**What to do**
Would you give the listing back word for word once its pictures are removed?

■ ■ ■ ■ ■

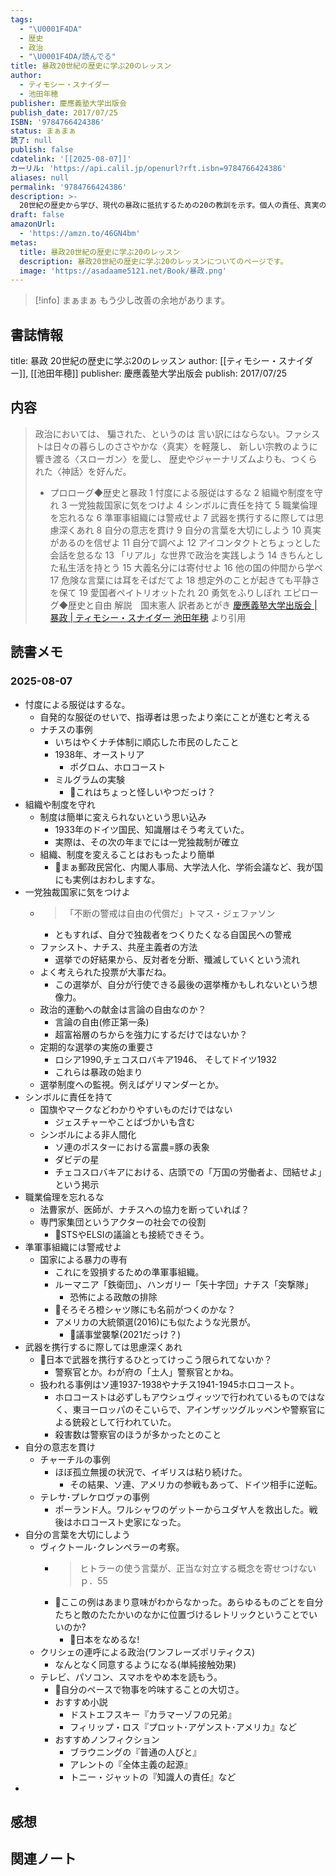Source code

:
 ```yaml
---
tags:
  - "\U0001F4DA"
  - 歴史
  - 政治
  - "\U0001F4DA/読んでる"
title: 暴政20世紀の歴史に学ぶ20のレッスン
author:
  - ティモシー・スナイダー
  - 池田年穂
publisher: 慶應義塾大学出版会
publish_date: 2017/07/25
ISBN: '9784766424386'
status: まぁまぁ
読了: null
publish: false
cdatelink: '[[2025-08-07]]'
カーリル: 'https://api.calil.jp/openurl?rft.isbn=9784766424386'
aliases: null
permalink: '9784766424386'
description: >-
  20世紀の歴史から学び、現代の暴政に抵抗するための20の教訓を示す。個人の責任、真実の重視、制度の擁護、連帯の重要性を強調し、自由を守るための具体的な行動を促す。
draft: false
amazonUrl:
  - 'https://amzn.to/46GN4bm'
metas:
  title: 暴政20世紀の歴史に学ぶ20のレッスン
  description: 暴政20世紀の歴史に学ぶ20のレッスンについてのページです。
  image: 'https://asadaame5121.net/Book/暴政.png'
---
```

> [!info] まぁまぁ
> もう少し改善の余地があります。


## 書誌情報
title: 暴政
20世紀の歴史に学ぶ20のレッスン
author: [[ティモシー・スナイダー]], [[池田年穂]]
publisher: 慶應義塾大学出版会
publish: 2017/07/25

## 内容
> 政治においては、 騙された、というのは 言い訳にはならない。ファシストは日々の暮らしのささやかな〈真実〉を軽蔑し、 新しい宗教のように響き渡る〈スローガン〉を愛し、 歴史やジャーナリズムよりも、つくられた〈神話〉を好んだ。
> - プロローグ◆歴史と暴政
1 忖度による服従はするな
2 組織や制度を守れ
3 一党独裁国家に気をつけよ
4 シンボルに責任を持て
5 職業倫理を忘れるな
6 準軍事組織には警戒せよ
7 武器を携行するに際しては思慮深くあれ
8 自分の意志を貫け
9 自分の言葉を大切にしよう
10 真実があるのを信ぜよ
11 自分で調べよ
12 アイコンタクトとちょっとした会話を怠るな
13 「リアル」な世界で政治を実践しよう
14 きちんとした私生活を持とう
15 大義名分には寄付せよ
16 他の国の仲間から学べ
17 危険な言葉には耳をそばだてよ
18 想定外のことが起きても平静さを保て
19 愛国者ペイトリオットたれ
20 勇気をふりしぼれ
エピローグ◆歴史と自由
解説　国末憲人
訳者あとがき
> [慶應義塾大学出版会 | 暴政 | ティモシー・スナイダー 池田年穂](http://www.keio-up.co.jp/np/isbn/9784766424386/) より引用

## 読書メモ
### 2025-08-07
- 忖度による服従はするな。
	- 自発的な服従のせいで、指導者は思ったより楽にことが進むと考える
	- ナチスの事例
		- いちはやくナチ体制に順応した市民のしたこと
		- 1938年、オーストリア
			- ポグロム、ホロコースト
		- ミルグラムの実験
			- 💭これはちょっと怪しいやつだっけ？
- 組織や制度を守れ
	- 制度は簡単に変えられないという思い込み
		- 1933年のドイツ国民、知識層はそう考えていた。
		- 実際は、その次の年までには一党独裁制が確立
	- 組織、制度を変えることはおもったより簡単
		- 💭まぁ郵政民営化、内閣人事局、大学法人化、学術会議など、我が国にも実例はおわしますな。
- 一党独裁国家に気をつけよ
	- > 「不断の警戒は自由の代償だ」トマス・ジェファソン
		- ともすれば、自分で独裁者をつくりたくなる自国民への警戒
	- ファシスト、ナチス、共産主義者の方法
		- 選挙での好結果から、反対者を分断、殲滅していくという流れ
	- よく考えられた投票が大事だね。
		- この選挙が、自分が行使できる最後の選挙権かもしれないという想像力。
	- 政治的運動への献金は言論の自由なのか？
		- 言論の自由(修正第一条)
		- 超富裕層のちからを強力にするだけではないか？
	- 定期的な選挙の実施の重要さ
		- ロシア1990,チェコスロバキア1946、 そしてドイツ1932
		- これらは暴政の始まり
	- 選挙制度への監視。例えばゲリマンダーとか。
- シンボルに責任を持て
	- 国旗やマークなどわかりやすいものだけではない
		- ジェスチャーやことばづかいも含む
	- シンボルによる非人間化
		- ソ連のポスターにおける富農=豚の表象
		- ダビデの星
		- チェコスロバキアにおける、店頭での「万国の労働者よ、団結せよ」という掲示
- 職業倫理を忘れるな
	- 法曹家が、医師が、ナチスへの協力を断っていれば？
	- 専門家集団というアクターの社会での役割
		- 💭STSやELSIの議論とも接続できそう。
- 準軍事組織には警戒せよ
	- 国家による暴力の専有
		- これにを毀損するための準軍事組織。
		- ルーマニア「鉄衛団」、ハンガリー「矢十字団」ナチス「突撃隊」
			- 恐怖による政敵の排除
		- 💭そろそろ橙シャツ隊にも名前がつくのかな？
		- アメリカの大統領選(2016)にも似たような光景が。
			- 💭議事堂襲撃(2021だっけ？)
- 武器を携行するに際しては思慮深くあれ
	- 💭日本で武器を携行するひとってけっこう限られてないか？
		- 警察官とか。わが府の「土人」警察官とかね。
	- 扱われる事例はソ連1937-1938やナチス1941-1945ホロコースト。
		- ホロコーストは必ずしもアウシュヴィッツで行われているものではなく、東ヨーロッパのそこいらで、アインザッツグルッペンや警察官による銃殺として行われていた。
		- 殺害数は警察官のほうが多かったとのこと
- 自分の意志を貫け
	- チャーチルの事例
		- ほぼ孤立無援の状況で、イギリスは粘り続けた。
			- その結果、ソ連、アメリカの参戦もあって、ドイツ相手に逆転。
	- テレサ･プレケロヴァの事例
		- ポーランド人。ワルシャワのゲットーからユダヤ人を救出した。戦後はホロコースト史家になった。
- 自分の言葉を大切にしよう
	- ヴィクトール･クレンペラーの考察。
		- > ヒトラーの使う言葉が、正当な対立する概念を寄せつけない ｐ．55
		- 💭ここの例はあまり意味がわからなかった。あらゆるものごとを自分たちと敵のたたかいのなかに位置づけるレトリックということでいいのか?
			- 💭日本をなめるな!
	- クリシェの連呼による政治(ワンフレーズポリティクス)
		- なんとなく同意するようになる(単純接触効果)
	- テレビ、パソコン、スマホをやめ本を読もう。
		- 💭自分のペースで物事を吟味することの大切さ。
		- おすすめ小説
			- ドストエフスキー『カラマーゾフの兄弟』
			- フィリップ・ロス『プロット･アゲンスト･アメリカ』など
		- おすすめノンフィクション
			- ブラウニングの『普通の人びと』
			- アレントの『全体主義の起源』
			- トニー・ジャットの『知識人の責任』など
- 
## 感想
## 関連ノート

■ ■ ■ ■ ■

**Response**
Source code

:
 ```yaml
---
tags:
  - "\U0001F4DA"
  - 歴史
  - 政治
  - "\U0001F4DA/読んでる"
title: 暴政20世紀の歴史に学ぶ20のレッスン
author:
  - ティモシー・スナイダー
  - 池田年穂
publisher: 慶應義塾大学出版会
publish_date: 2017/07/25
ISBN: '9784766424386'
status: まぁまぁ
読了: null
publish: false
cdatelink: '[[2025-08-07]]'
カーリル: 'https://api.calil.jp/openurl?rft.isbn=9784766424386'
aliases: null
permalink: '9784766424386'
description: >-
  20世紀の歴史から学び、現代の暴政に抵抗するための20の教訓を示す。個人の責任、真実の重視、制度の擁護、連帯の重要性を強調し、自由を守るための具体的な行動を促す。
draft: false
amazonUrl:
  - 'https://amzn.to/46GN4bm'
metas:
  title: 暴政20世紀の歴史に学ぶ20のレッスン
  description: 暴政20世紀の歴史に学ぶ20のレッスンについてのページです。
  image: 'https://asadaame5121.net/Book/暴政.png'
---
```

> [!info] まぁまぁ
> もう少し改善の余地があります。


## 書誌情報
title: 暴政
20世紀の歴史に学ぶ20のレッスン
author: [[ティモシー・スナイダー]], [[池田年穂]]
publisher: 慶應義塾大学出版会
publish: 2017/07/25

## 内容
> 政治においては、 騙された、というのは 言い訳にはならない。ファシストは日々の暮らしのささやかな〈真実〉を軽蔑し、 新しい宗教のように響き渡る〈スローガン〉を愛し、 歴史やジャーナリズムよりも、つくられた〈神話〉を好んだ。
> - プロローグ◆歴史と暴政
1 忖度による服従はするな
2 組織や制度を守れ
3 一党独裁国家に気をつけよ
4 シンボルに責任を持て
5 職業倫理を忘れるな
6 準軍事組織には警戒せよ
7 武器を携行するに際しては思慮深くあれ
8 自分の意志を貫け
9 自分の言葉を大切にしよう
10 真実があるのを信ぜよ
11 自分で調べよ
12 アイコンタクトとちょっとした会話を怠るな
13 「リアル」な世界で政治を実践しよう
14 きちんとした私生活を持とう
15 大義名分には寄付せよ
16 他の国の仲間から学べ
17 危険な言葉には耳をそばだてよ
18 想定外のことが起きても平静さを保て
19 愛国者ペイトリオットたれ
20 勇気をふりしぼれ
エピローグ◆歴史と自由
解説　国末憲人
訳者あとがき
> [慶應義塾大学出版会 | 暴政 | ティモシー・スナイダー 池田年穂](http://www.keio-up.co.jp/np/isbn/9784766424386/) より引用

## 読書メモ
### 2025-08-07
- 忖度による服従はするな。
	- 自発的な服従のせいで、指導者は思ったより楽にことが進むと考える
	- ナチスの事例
		- いちはやくナチ体制に順応した市民のしたこと
		- 1938年、オーストリア
			- ポグロム、ホロコースト
		- ミルグラムの実験
			- 💭これはちょっと怪しいやつだっけ？
- 組織や制度を守れ
	- 制度は簡単に変えられないという思い込み
		- 1933年のドイツ国民、知識層はそう考えていた。
		- 実際は、その次の年までには一党独裁制が確立
	- 組織、制度を変えることはおもったより簡単
		- 💭まぁ郵政民営化、内閣人事局、大学法人化、学術会議など、我が国にも実例はおわしますな。
- 一党独裁国家に気をつけよ
	- > 「不断の警戒は自由の代償だ」トマス・ジェファソン
		- ともすれば、自分で独裁者をつくりたくなる自国民への警戒
	- ファシスト、ナチス、共産主義者の方法
		- 選挙での好結果から、反対者を分断、殲滅していくという流れ
	- よく考えられた投票が大事だね。
		- この選挙が、自分が行使できる最後の選挙権かもしれないという想像力。
	- 政治的運動への献金は言論の自由なのか？
		- 言論の自由(修正第一条)
		- 超富裕層のちからを強力にするだけではないか？
	- 定期的な選挙の実施の重要さ
		- ロシア1990,チェコスロバキア1946、 そしてドイツ1932
		- これらは暴政の始まり
	- 選挙制度への監視。例えばゲリマンダーとか。
- シンボルに責任を持て
	- 国旗やマークなどわかりやすいものだけではない
		- ジェスチャーやことばづかいも含む
	- シンボルによる非人間化
		- ソ連のポスターにおける富農=豚の表象
		- ダビデの星
		- チェコスロバキアにおける、店頭での「万国の労働者よ、団結せよ」という掲示
- 職業倫理を忘れるな
	- 法曹家が、医師が、ナチスへの協力を断っていれば？
	- 専門家集団というアクターの社会での役割
		- 💭STSやELSIの議論とも接続できそう。
- 準軍事組織には警戒せよ
	- 国家による暴力の専有
		- これにを毀損するための準軍事組織。
		- ルーマニア「鉄衛団」、ハンガリー「矢十字団」ナチス「突撃隊」
			- 恐怖による政敵の排除
		- 💭そろそろ橙シャツ隊にも名前がつくのかな？
		- アメリカの大統領選(2016)にも似たような光景が。
			- 💭議事堂襲撃(2021だっけ？)
- 武器を携行するに際しては思慮深くあれ
	- 💭日本で武器を携行するひとってけっこう限られてないか？
		- 警察官とか。わが府の「土人」警察官とかね。
	- 扱われる事例はソ連1937-1938やナチス1941-1945ホロコースト。
		- ホロコーストは必ずしもアウシュヴィッツで行われているものではなく、東ヨーロッパのそこいらで、アインザッツグルッペンや警察官による銃殺として行われていた。
		- 殺害数は警察官のほうが多かったとのこと
- 自分の意志を貫け
	- チャーチルの事例
		- ほぼ孤立無援の状況で、イギリスは粘り続けた。
			- その結果、ソ連、アメリカの参戦もあって、ドイツ相手に逆転。
	- テレサ･プレケロヴァの事例
		- ポーランド人。ワルシャワのゲットーからユダヤ人を救出した。戦後はホロコースト史家になった。
- 自分の言葉を大切にしよう
	- ヴィクトール･クレンペラーの考察。
		- > ヒトラーの使う言葉が、正当な対立する概念を寄せつけない ｐ．55
		- 💭ここの例はあまり意味がわからなかった。あらゆるものごとを自分たちと敵のたたかいのなかに位置づけるレトリックということでいいのか?
			- 💭日本をなめるな!
	- クリシェの連呼による政治(ワンフレーズポリティクス)
		- なんとなく同意するようになる(単純接触効果)
	- テレビ、パソコン、スマホをやめ本を読もう。
		- 💭自分のペースで物事を吟味することの大切さ。
		- おすすめ小説
			- ドストエフスキー『カラマーゾフの兄弟』
			- フィリップ・ロス『プロット･アゲンスト･アメリカ』など
		- おすすめノンフィクション
			- ブラウニングの『普通の人びと』
			- アレントの『全体主義の起源』
			- トニー・ジャットの『知識人の責任』など
- 
## 感想
## 関連ノート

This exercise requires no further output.